By the end of April 9th, nearly the entire ridge was in Canadian hands.

A lot had gone right for the Canadians. The new tactics allowed for a rapid advance, and the counter battery fire had almost eliminated German artillery, since 83% of German gun emplacements had been identified before the battle. Canadian troops like Private Bill Tapper of the 38th Battalion were glad for the help:

“We went over supported by the Lahore Divisional Artillery, and were they Crackerjack! Why, the Germans had been beaten before we got there, it was a walkover!” (Nicholls 89)

Vimy Ridge was far from a walkover, but the Germans also made mistakes. German command was unable to fully implement the elastic defense in depth, and kept reserves too far behind the front lines to counterattack while they still had the chance. The loss of a position like Vimy did not bode well for the German army.

The Canadian Corps took Vimy Ridge as planned on April 9, but not all the opening attacks of the Battle of Arras would go as smoothly. South of Arras, near the village of Bullecourt, the Australians and New Zealanders ended up having a more difficult time.
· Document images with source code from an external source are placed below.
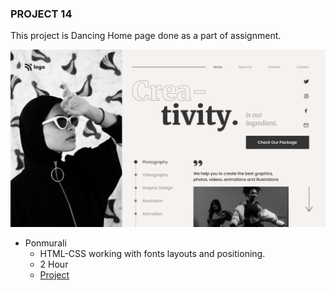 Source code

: ### PROJECT 14

This project is Dancing Home page done as a part of assignment.

![Project 01 Image](./14.png)

- Ponmurali
    - HTML-CSS  working with  fonts layouts and positioning.
    - 2 Hour
    - [Project](https://fascinating-pixie-69fbaf.netlify.app/)
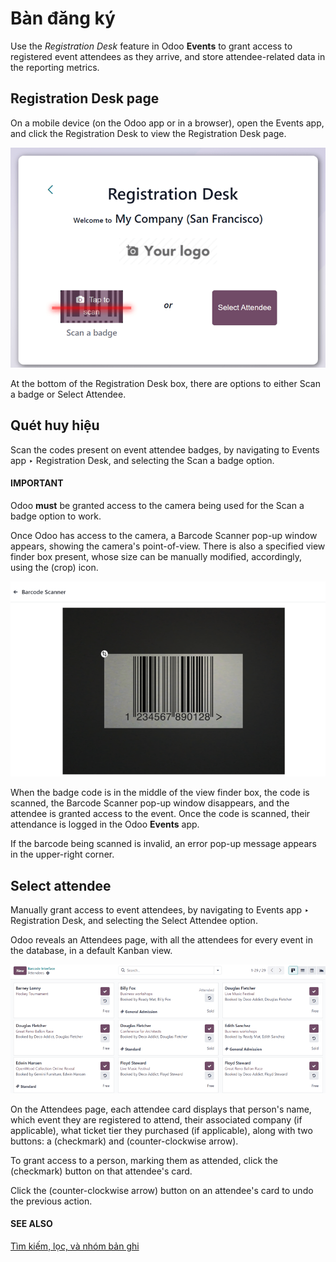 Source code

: # Bàn đăng ký

Use the *Registration Desk* feature in Odoo **Events** to grant access to registered event attendees
as they arrive, and store attendee-related data in the reporting metrics.

## Registration Desk page

On a mobile device (on the Odoo app or in a browser), open the Events app, and
click the Registration Desk to view the Registration Desk page.

![The Registration Desk page in the Odoo Events application.](../../../_images/registration-desk-page.png)

At the bottom of the Registration Desk box, there are options to either Scan
a badge or Select Attendee.

## Quét huy hiệu

Scan the codes present on event attendee badges, by navigating to Events app ‣
Registration Desk, and selecting the Scan a badge option.

#### IMPORTANT
Odoo **must** be granted access to the camera being used for the Scan a badge option
to work.

Once Odoo has access to the camera, a Barcode Scanner pop-up window appears, showing the
camera's point-of-view. There is also a specified view finder box present, whose size can be
manually modified, accordingly, using the <i class="fa fa-crop"></i> (crop) icon.

![The Barcode Scanner window of the Registration Desk in the Odoo Events application.](../../../_images/barcode-scanner-window.png)

When the badge code is in the middle of the view finder box, the code is scanned, the
Barcode Scanner pop-up window disappears, and the attendee is granted access to the
event. Once the code is scanned, their attendance is logged in the Odoo **Events** app.

If the barcode being scanned is invalid, an error pop-up message appears in the upper-right corner.

## Select attendee

Manually grant access to event attendees, by navigating to Events app ‣
Registration Desk, and selecting the Select Attendee option.

Odoo reveals an Attendees page, with all the attendees for every event in the database,
in a default <i class="oi oi-view-kanban"></i> Kanban view.

![The Attendees page, via the Registration Desk, located in the Odoo Events application.](../../../_images/attendees-page.png)

On the Attendees page, each attendee card displays that person's name, which event they
are registered to attend, their associated company (if applicable), what ticket tier they purchased
(if applicable), along with two buttons: a <i class="fa fa-check"></i> (checkmark) and
<i class="fa fa-undo"></i> (counter-clockwise arrow).

To grant access to a person, marking them as attended, click the <i class="fa fa-check"></i>
(checkmark) button on that attendee's card.

Click the <i class="fa fa-undo"></i> (counter-clockwise arrow) button on an attendee's card to undo
the previous action.

#### SEE ALSO
[Tìm kiếm, lọc, và nhóm bản ghi](../../essentials/search.md)
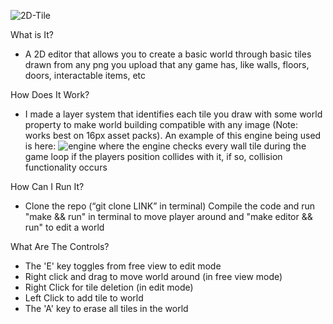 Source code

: ![2D-Tile](https://github.com/Bubbq/2D-World-Builder/assets/134325235/d725781a-7e17-4198-90af-a0b0dfa05cb4)

What is It?
- A 2D editor that allows you to create a basic world through basic tiles drawn from any png you upload that any game has, like walls, floors, doors, interactable items, etc 

How Does It Work?

- I made a layer system that identifies each tile you draw with some world property to make world building compatible with any image (Note: works best on 16px asset packs). An example of this engine being used is here:
![engine](https://github.com/Bubbq/2D-World-Builder/assets/134325235/b3657213-f643-4962-a3ef-6c49c608ce34)
where the engine checks every wall tile during the game loop if the players position collides with it, if so, collision functionality occurs

How Can I Run It?
- Clone the repo (“git clone LINK” in terminal)
Compile the code and run "make && run" in terminal to move player around and "make editor && run" to edit a world

What Are The Controls? <br>
- The 'E' key toggles from free view to edit mode <br>
- Right click and drag to move world around (in free view mode) <br>
- Right Click for tile deletion (in edit mode) <br>
- Left Click to add tile to world <br>
- The 'A' key to erase all tiles in the world <br> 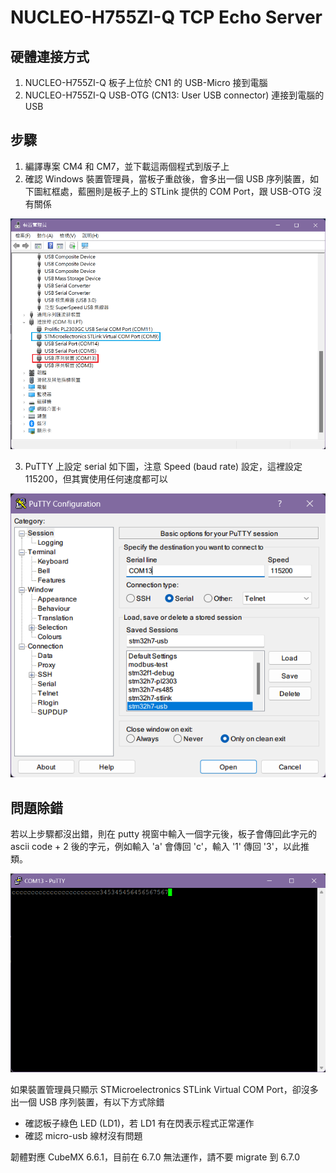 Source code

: # NUCLEO-H755ZI-Q TCP Echo Server

## 硬體連接方式

1. NUCLEO-H755ZI-Q 板子上位於 CN1 的 USB-Micro 接到電腦
2. NUCLEO-H755ZI-Q USB-OTG (CN13: User USB connector) 連接到電腦的 USB

## 步驟

1. 編譯專案 CM4 和 CM7，並下載這兩個程式到版子上
2. 確認 Windows 裝置管理員，當板子重啟後，會多出一個 USB 序列裝置，如下圖紅框處，藍圈則是板子上的 STLink 提供的 COM Port，跟 USB-OTG 沒有關係

![](step1.png)

3. PuTTY 上設定 serial 如下圖，注意 Speed (baud rate) 設定，這裡設定 115200，但其實使用任何速度都可以

![](step2.png)

## 問題除錯

若以上步驟都沒出錯，則在 putty 視窗中輸入一個字元後，板子會傳回此字元的 ascii code + 2 後的字元，例如輸入 'a' 會傳回 'c'，輸入 '1' 傳回 '3'，以此推類。

![](result.png)


如果裝置管理員只顯示 STMicroelectronics STLink Virtual COM Port，卻沒多出一個 USB 序列裝置，有以下方式除錯

- 確認板子綠色 LED (LD1)，若 LD1 有在閃表示程式正常運作
- 確認 micro-usb 線材沒有問題

韌體對應 CubeMX 6.6.1，目前在 6.7.0 無法運作，請不要 migrate 到 6.7.0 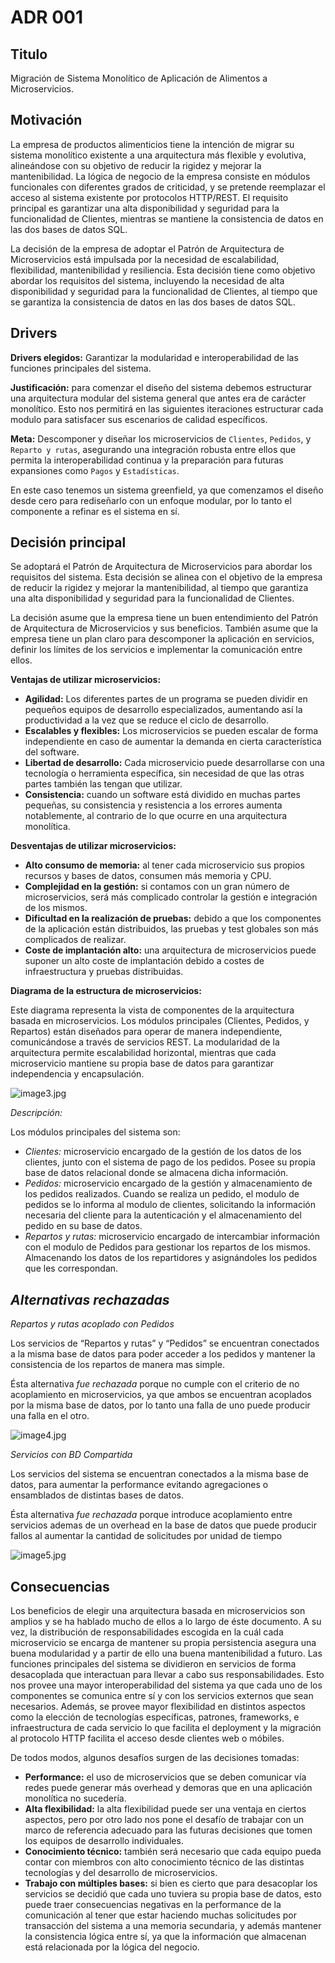 # **ADR 001**

## **Titulo**

Migración de Sistema Monolítico de Aplicación de Alimentos a Microservicios.

## **Motivación**

La empresa de productos alimenticios tiene la intención de migrar su sistema monolítico existente a una arquitectura más flexible y evolutiva, alineándose con su objetivo de reducir la rigidez y mejorar la mantenibilidad. La lógica de negocio de la empresa consiste en módulos funcionales con diferentes grados de criticidad, y se pretende reemplazar el acceso al sistema existente por protocolos HTTP/REST. El requisito principal es garantizar una alta disponibilidad y seguridad para la funcionalidad de Clientes, mientras se mantiene la consistencia de datos en las dos bases de datos SQL.

La decisión de la empresa de adoptar el Patrón de Arquitectura de Microservicios está impulsada por la necesidad de escalabilidad, flexibilidad, mantenibilidad y resiliencia. Esta decisión tiene como objetivo abordar los requisitos del sistema, incluyendo la necesidad de alta disponibilidad y seguridad para la funcionalidad de Clientes, al tiempo que se garantiza la consistencia de datos en las dos bases de datos SQL.

## **Drivers**

**Drivers elegidos:** Garantizar la modularidad e interoperabilidad de las funciones principales del sistema.

**Justificación:** para comenzar el diseño del sistema debemos estructurar una arquitectura modular del sistema general que antes era de carácter monolítico. Esto nos permitirá en las siguientes iteraciones estructurar cada modulo para satisfacer sus escenarios de calidad específicos.

**Meta:** Descomponer y diseñar los microservicios de `Clientes`, `Pedidos`, y `Reparto y rutas`, asegurando una integración robusta entre ellos que permita la interoperabilidad continua y la preparación para futuras expansiones como `Pagos` y `Estadísticas`.

En este caso tenemos un sistema greenfield, ya que comenzamos el diseño desde cero para rediseñarlo con un enfoque modular, por lo tanto el componente a refinar es el sistema en sí.

## **Decisión principal**

Se adoptará el Patrón de Arquitectura de Microservicios para abordar los requisitos del sistema. Esta decisión se alinea con el objetivo de la empresa de reducir la rigidez y mejorar la mantenibilidad, al tiempo que garantiza una alta disponibilidad y seguridad para la funcionalidad de Clientes⁠.

La decisión asume que la empresa tiene un buen entendimiento del Patrón de Arquitectura de Microservicios y sus beneficios. También asume que la empresa tiene un plan claro para descomponer la aplicación en servicios, definir los límites de los servicios e implementar la comunicación entre ellos⁠.

**Ventajas de utilizar microservicios:**

- **Agilidad:** Los diferentes partes de un programa se pueden dividir en pequeños equipos de desarrollo especializados, aumentando así la productividad a la vez que se reduce el ciclo de desarrollo.
- **Escalables y flexibles:** Los microservicios se pueden escalar de forma independiente en caso de aumentar la demanda en cierta característica del software.
- **Libertad de desarrollo:** Cada microservicio puede desarrollarse con una tecnología o herramienta específica, sin necesidad de que las otras partes también las tengan que utilizar.
- **Consistencia:** cuando un software está dividido en muchas partes pequeñas, su consistencia y resistencia a los errores aumenta notablemente, al contrario de lo que ocurre en una arquitectura monolítica.

**Desventajas de utilizar microservicios:**

- **Alto consumo de memoria:** al tener cada microservicio sus propios recursos y bases de datos, consumen más memoria y CPU.
- **Complejidad en la gestión:** si contamos con un gran número de microservicios, será más complicado controlar la gestión e integración de los mismos.
- **Dificultad en la realización de pruebas:** debido a que los componentes de la aplicación están distribuidos, las pruebas y test globales son más complicados de realizar.
- **Coste de implantación alto:** una arquitectura de microservicios puede suponer un alto coste de implantación debido a costes de infraestructura y pruebas distribuidas.

**Diagrama de la estructura de microservicios:**

Este diagrama representa la vista de componentes de la arquitectura basada en microservicios. Los módulos principales (Clientes, Pedidos, y Repartos) están diseñados para operar de manera independiente, comunicándose a través de servicios REST. La modularidad de la arquitectura permite escalabilidad horizontal, mientras que cada microservicio mantiene su propia base de datos para garantizar independencia y encapsulación.

![image3.jpg](images/image3.jpg)

*Descripción:*

Los módulos principales del sistema son:

- *Clientes:* microservicio encargado de la gestión de los datos de los clientes, junto con el sistema de pago de los pedidos. Posee su propia base de datos relacional donde se almacena dicha información.
- *Pedidos:* microservicio encargado de la gestión y almacenamiento de los pedidos realizados. Cuando se realiza un pedido, el modulo de pedidos se lo informa al modulo de clientes, solicitando la información necesaria del cliente para la autenticación y el almacenamiento del pedido en su base de datos.
- *Repartos y rutas:* microservicio encargado de intercambiar información con el modulo de Pedidos para gestionar los repartos de los mismos. Almacenando los datos de los repartidores y asignándoles los pedidos que les correspondan.

## *Alternativas rechazadas*

*Repartos y rutas acoplado con Pedidos*

Los servicios de “Repartos y rutas” y “Pedidos” se encuentran conectados a la misma base de datos para poder acceder a los pedidos y mantener la consistencia de los repartos de manera mas simple.

Ésta alternativa *fue rechazada* porque no cumple con el criterio de no acoplamiento en microservicios, ya que ambos se encuentran acoplados por la misma base de datos, por lo tanto una falla de uno puede producir una falla en el otro.

![image4.jpg](images/image4.jpg)

*Servicios con BD Compartida*

Los servicios del sistema se encuentran conectados a la misma base de datos, para aumentar la performance evitando agregaciones o ensamblados de distintas bases de datos.

Ésta alternativa *fue rechazada* porque introduce acoplamiento entre servicios ademas de un overhead en la base de datos que puede producir fallos al aumentar la cantidad de solicitudes por unidad de tiempo

![image5.jpg](images/image5.jpg)

## Consecuencias

Los beneficios de elegir una arquitectura basada en microservicios son amplios y se ha hablado mucho de ellos a lo largo de éste documento. A su vez, la distribución de responsabilidades escogida en la cuál cada microservicio se encarga de mantener su propia persistencia asegura una buena modularidad y a partir de ello una buena mantenibilidad a futuro. Las funciones principales del sistema se dividieron en servicios de forma desacoplada que interactuan para llevar a cabo sus responsabilidades. Esto nos provee una mayor interoperabilidad del sistema ya que cada uno de los componentes se comunica entre sí y con los servicios externos que sean necesarios. Además, se provee mayor flexibilidad en distintos aspectos como la elección de tecnologías específicas, patrones, frameworks, e infraestructura de cada servicio lo que facilita el deployment y la migración al protocolo HTTP facilita el acceso desde clientes web o móbiles.

De todos modos, algunos desafíos surgen de las decisiones tomadas:
- **Performance:** el uso de microservicios que se deben comunicar vía redes puede generar más overhead y demoras que en una aplicación monolítica no sucedería.
- **Alta flexibilidad:** la alta flexibilidad puede ser una ventaja en ciertos aspectos, pero por otro lado nos pone el desafío de trabajar con un marco de referencia adecuado para las futuras decisiones que tomen los equipos de desarrollo individuales.
- **Conocimiento técnico:** también será necesario que cada equipo pueda contar con miembros con alto conocimiento técnico de las distintas tecnologías y del desarrollo de microservicios.
- **Trabajo con múltiples bases:** si bien es cierto que para desacoplar los servicios se decidió que cada uno tuviera su propia base de datos, esto puede traer consecuencias negativas en la performance de la comunicación al tener que estar haciendo muchas solicitudes por transacción del sistema a una memoria secundaria, y además mantener la consistencia lógica entre sí, ya que la información que almacenan está relacionada por la lógica del negocio. 


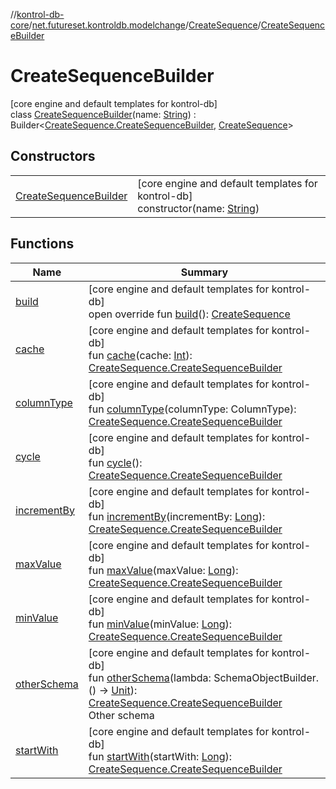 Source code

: //[kontrol-db-core](../../../../index.md)/[net.futureset.kontroldb.modelchange](../../index.md)/[CreateSequence](../index.md)/[CreateSequenceBuilder](index.md)

# CreateSequenceBuilder

[core engine and default templates for kontrol-db]\
class [CreateSequenceBuilder](index.md)(name: [String](https://kotlinlang.org/api/latest/jvm/stdlib/kotlin/-string/index.html)) : Builder&lt;[CreateSequence.CreateSequenceBuilder](index.md), [CreateSequence](../index.md)&gt;

## Constructors

| | |
|---|---|
| [CreateSequenceBuilder](-create-sequence-builder.md) | [core engine and default templates for kontrol-db]<br>constructor(name: [String](https://kotlinlang.org/api/latest/jvm/stdlib/kotlin/-string/index.html)) |

## Functions

| Name | Summary |
|---|---|
| [build](build.md) | [core engine and default templates for kontrol-db]<br>open override fun [build](build.md)(): [CreateSequence](../index.md) |
| [cache](cache.md) | [core engine and default templates for kontrol-db]<br>fun [cache](cache.md)(cache: [Int](https://kotlinlang.org/api/latest/jvm/stdlib/kotlin/-int/index.html)): [CreateSequence.CreateSequenceBuilder](index.md) |
| [columnType](column-type.md) | [core engine and default templates for kontrol-db]<br>fun [columnType](column-type.md)(columnType: ColumnType): [CreateSequence.CreateSequenceBuilder](index.md) |
| [cycle](cycle.md) | [core engine and default templates for kontrol-db]<br>fun [cycle](cycle.md)(): [CreateSequence.CreateSequenceBuilder](index.md) |
| [incrementBy](increment-by.md) | [core engine and default templates for kontrol-db]<br>fun [incrementBy](increment-by.md)(incrementBy: [Long](https://kotlinlang.org/api/latest/jvm/stdlib/kotlin/-long/index.html)): [CreateSequence.CreateSequenceBuilder](index.md) |
| [maxValue](max-value.md) | [core engine and default templates for kontrol-db]<br>fun [maxValue](max-value.md)(maxValue: [Long](https://kotlinlang.org/api/latest/jvm/stdlib/kotlin/-long/index.html)): [CreateSequence.CreateSequenceBuilder](index.md) |
| [minValue](min-value.md) | [core engine and default templates for kontrol-db]<br>fun [minValue](min-value.md)(minValue: [Long](https://kotlinlang.org/api/latest/jvm/stdlib/kotlin/-long/index.html)): [CreateSequence.CreateSequenceBuilder](index.md) |
| [otherSchema](other-schema.md) | [core engine and default templates for kontrol-db]<br>fun [otherSchema](other-schema.md)(lambda: SchemaObjectBuilder.() -&gt; [Unit](https://kotlinlang.org/api/latest/jvm/stdlib/kotlin/-unit/index.html)): [CreateSequence.CreateSequenceBuilder](index.md)<br>Other schema |
| [startWith](start-with.md) | [core engine and default templates for kontrol-db]<br>fun [startWith](start-with.md)(startWith: [Long](https://kotlinlang.org/api/latest/jvm/stdlib/kotlin/-long/index.html)): [CreateSequence.CreateSequenceBuilder](index.md) |

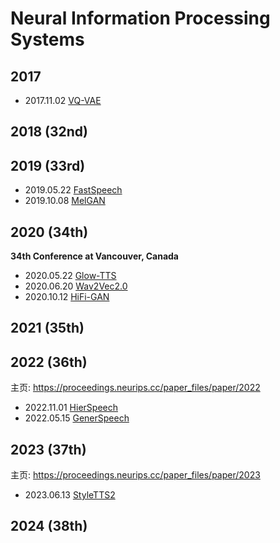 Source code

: # Neural Information Processing Systems

## 2017

- 2017.11.02 [VQ-VAE](../Modules/VQ/2017.11.02_VQ-VAE.md)

## 2018 (32nd)

## 2019 (33rd)

- 2019.05.22 [FastSpeech](../Models/TTS2_Acoustic/2019.05.22_FastSpeech.md)
- 2019.10.08 [MelGAN](../Models/TTS3_Vocoder/2019.10.08_MelGAN.md)

## 2020 (34th)

**34th Conference at Vancouver, Canada**

- 2020.05.22 [Glow-TTS](../Models/TTS2_Acoustic/2020.05.22_Glow-TTS.md)
- 2020.06.20 [Wav2Vec2.0](../Models/Speech_Representaion/2020.06.20_Wav2Vec2.0.md)
- 2020.10.12 [HiFi-GAN](../Models/TTS3_Vocoder/2020.10.12_HiFi-GAN.md)

## 2021 (35th)

## 2022 (36th)

主页: <https://proceedings.neurips.cc/paper_files/paper/2022>

- 2022.11.01 [HierSpeech](../Models/_tmp/2022.11.01_HierSpeech.md)
- 2022.05.15 [GenerSpeech](../Models/TTS2_Acoustic/2022.05.15_GenerSpeech.md)

## 2023 (37th)

主页: <https://proceedings.neurips.cc/paper_files/paper/2023>

- 2023.06.13 [StyleTTS2](../Models/Speech_LLM/2023.06.13_StyleTTS2.md)

## 2024 (38th)

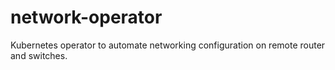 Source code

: # network-operator
Kubernetes operator to automate networking configuration on remote router and switches.
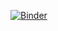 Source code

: [![Binder](https://mybinder.org/badge_logo.svg)](https://mybinder.org/v2/gh/aculich/jupyter-code-server/main)
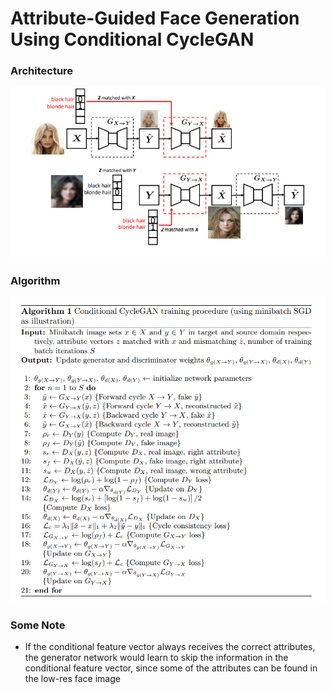 # Attribute-Guided Face Generation Using Conditional CycleGAN

### Architecture

![conditional_cycleGAN](images/conditional_cycleGAN.PNG)

### Algorithm

![cCycleGAN_algorithm](images/cCycleGAN_algorithm.PNG)

### Some Note

* If the conditional feature vector always receives the correct attributes,
  the generator network would learn to skip the information in the conditional
  feature vector, since some of the attributes can be found in the low-res face
  image
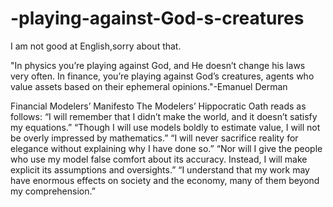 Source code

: # -playing-against-God-s-creatures
I am not good at English,sorry about that.

"In physics you’re playing against God, and He doesn’t change his laws very often. In finance, you’re playing against God’s creatures, agents who value assets based on their ephemeral opinions."-Emanuel Derman

Financial Modelers’ Manifesto
The Modelers’ Hippocratic Oath reads as follows:
“I will remember that I didn’t make the world, and it doesn’t satisfy my equations.”
“Though I will use models boldly to estimate value, I will not be overly impressed by mathematics.”
“I will never sacrifice reality for elegance without explaining why I have done so.”
“Nor will I give the people who use my model false comfort about its accuracy. Instead, I will make explicit its assumptions and oversights.”
“I understand that my work may have enormous effects on society and the economy, many of them beyond my comprehension.”
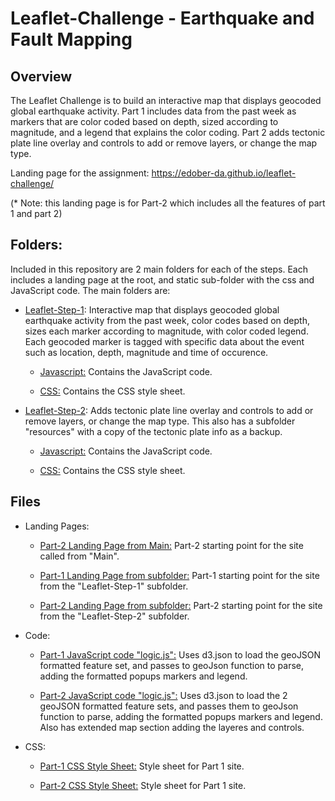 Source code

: # Leaflet-Challenge - Earthquake and Fault Mapping


## Overview

The Leaflet Challenge is to build an interactive map that displays geocoded global earthquake activity. Part 1 includes data from the past week as markers that are color coded based on depth, sized according to magnitude, and a legend that explains the color coding. Part 2 adds tectonic plate line overlay and controls to add or remove layers, or change the map type.


Landing page for the assignment: https://edober-da.github.io/leaflet-challenge/

(* Note: this landing page is for Part-2 which includes all the features of part 1 and part 2)



## Folders: 

Included in this repository are 2 main folders for each of the steps.  Each includes a landing page at the root, and static sub-folder with the css and JavaScript code. The main folders are:   
 
- [Leaflet-Step-1](Leaflet-Step-1): Interactive map that displays geocoded global earthquake activity from the past week, color codes based on depth, sizes each marker according to magnitude, with color coded legend. Each geocoded marker is tagged with specific data about the event such as location, depth, magnitude and time of occurence.   
  
  * [Javascript:](Leaflet-Step-1/static/js) Contains the JavaScript code.
  
  * [CSS:](Leaflet-Step-1/static/css) Contains the CSS style sheet.

- [Leaflet-Step-2](Leaflet-Step-2): Adds tectonic plate line overlay and controls to add or remove layers, or change the map type.  This also has a subfolder "resources" with a copy of the tectonic plate info as a backup.

  * [Javascript:](Leaflet-Step-2/static/js) Contains the JavaScript code.
  
  * [CSS:](Leaflet-Step-2/static/css) Contains the CSS style sheet.

   
## Files

- Landing Pages:

   * [Part-2 Landing Page from Main:](index.html) Part-2 starting point for the site called from "Main". 

   * [Part-1 Landing Page from subfolder:](Leaflet-Step-1/index.html) Part-1 starting point for the site from the "Leaflet-Step-1" subfolder. 

   * [Part-2 Landing Page from subfolder:](Leaflet-Step-2/index.html) Part-2 starting point for the site from the "Leaflet-Step-2" subfolder. 


- Code:

  * [Part-1 JavaScript code "logic.js":](Leaflet-Step-1/static/js/logic.js) Uses d3.json to load the geoJSON formatted feature set, and passes to geoJson function to parse, adding the formatted popups markers and legend. 

  * [Part-2 JavaScript code "logic.js":](Leaflet-Step-2/static/js/logic.js) Uses d3.json to load the 2 geoJSON formatted feature sets, and passes them to geoJson function to parse, adding the formatted popups markers and legend. Also has extended map section adding the layeres and controls. 

- CSS:

  * [Part-1 CSS Style Sheet:](Leaflet-Step-1/static/css/style.css) Style sheet for Part 1 site. 

  * [Part-2 CSS Style Sheet:](Leaflet-Step-2/static/css/style.css) Style sheet for Part 1 site.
British 5th Army commander General Hubert Gough was anxious to get the ANZAC Corps into the fight near Arras, but his artillery support was delayed. So he decided to rely on the support of a dozen tanks to spearhead an attack along a 1km wide front, and crush the enemy wire the artillery had not yet been able to destroy. The tanks had little time to prepare, but they moved out towards No Man’s Land in the early hours of April 11. They did knock out some German machine guns positions, but most of the machines bogged down or were knocked out before the wire. Australian Major Percy Black reportedly called out to his men “Come on boys – bugger the tanks!” (Nicholls 157), and the infantry attacked on its own.

Although some forces broke through the line, they were too weak to push further. Bullecourt, a key position in the German defence, held out. With exhaustion mounting, the Germans launched counterattacks, in some cases getting behind the Australians and cutting off their lines of retreat. The ANZACs were pushed back to their starting lines and the assault failed.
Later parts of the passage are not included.